Stored records
»»

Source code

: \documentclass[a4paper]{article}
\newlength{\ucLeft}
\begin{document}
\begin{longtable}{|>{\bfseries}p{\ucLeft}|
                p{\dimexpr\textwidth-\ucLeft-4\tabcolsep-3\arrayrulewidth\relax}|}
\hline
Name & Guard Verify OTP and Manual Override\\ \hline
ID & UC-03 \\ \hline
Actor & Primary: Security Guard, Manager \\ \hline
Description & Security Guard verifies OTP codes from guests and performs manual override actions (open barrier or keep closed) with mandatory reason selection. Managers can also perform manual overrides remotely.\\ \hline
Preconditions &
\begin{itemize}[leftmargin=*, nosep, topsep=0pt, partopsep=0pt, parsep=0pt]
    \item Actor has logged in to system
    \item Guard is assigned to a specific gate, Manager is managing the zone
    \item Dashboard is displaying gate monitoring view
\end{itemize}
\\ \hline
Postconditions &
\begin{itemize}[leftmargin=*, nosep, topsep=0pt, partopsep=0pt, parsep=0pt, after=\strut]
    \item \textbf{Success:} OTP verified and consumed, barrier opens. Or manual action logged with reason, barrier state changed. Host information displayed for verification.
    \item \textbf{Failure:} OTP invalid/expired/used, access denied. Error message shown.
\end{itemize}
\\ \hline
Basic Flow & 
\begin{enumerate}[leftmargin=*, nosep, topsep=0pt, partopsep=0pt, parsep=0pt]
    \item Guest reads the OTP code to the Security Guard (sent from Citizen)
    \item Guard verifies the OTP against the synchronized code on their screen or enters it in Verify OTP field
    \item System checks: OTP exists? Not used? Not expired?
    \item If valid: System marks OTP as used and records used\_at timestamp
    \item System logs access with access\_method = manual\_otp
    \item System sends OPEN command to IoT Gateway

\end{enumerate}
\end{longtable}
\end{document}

««

## What needs to be done
Set down the entries above once more, verbatim.

## Solution to this exercise
Source code

: \documentclass[a4paper]{article}
\newlength{\ucLeft}
\begin{document}
\begin{longtable}{|>{\bfseries}p{\ucLeft}|
                p{\dimexpr\textwidth-\ucLeft-4\tabcolsep-3\arrayrulewidth\relax}|}
\hline
Name & Guard Verify OTP and Manual Override\\ \hline
ID & UC-03 \\ \hline
Actor & Primary: Security Guard, Manager \\ \hline
Description & Security Guard verifies OTP codes from guests and performs manual override actions (open barrier or keep closed) with mandatory reason selection. Managers can also perform manual overrides remotely.\\ \hline
Preconditions &
\begin{itemize}[leftmargin=*, nosep, topsep=0pt, partopsep=0pt, parsep=0pt]
    \item Actor has logged in to system
    \item Guard is assigned to a specific gate, Manager is managing the zone
    \item Dashboard is displaying gate monitoring view
\end{itemize}
\\ \hline
Postconditions &
\begin{itemize}[leftmargin=*, nosep, topsep=0pt, partopsep=0pt, parsep=0pt, after=\strut]
    \item \textbf{Success:} OTP verified and consumed, barrier opens. Or manual action logged with reason, barrier state changed. Host information displayed for verification.
    \item \textbf{Failure:} OTP invalid/expired/used, access denied. Error message shown.
\end{itemize}
\\ \hline
Basic Flow & 
\begin{enumerate}[leftmargin=*, nosep, topsep=0pt, partopsep=0pt, parsep=0pt]
    \item Guest reads the OTP code to the Security Guard (sent from Citizen)
    \item Guard verifies the OTP against the synchronized code on their screen or enters it in Verify OTP field
    \item System checks: OTP exists? Not used? Not expired?
    \item If valid: System marks OTP as used and records used\_at timestamp
    \item System logs access with access\_method = manual\_otp
    \item System sends OPEN command to IoT Gateway

\end{enumerate}
\end{longtable}
\end{document}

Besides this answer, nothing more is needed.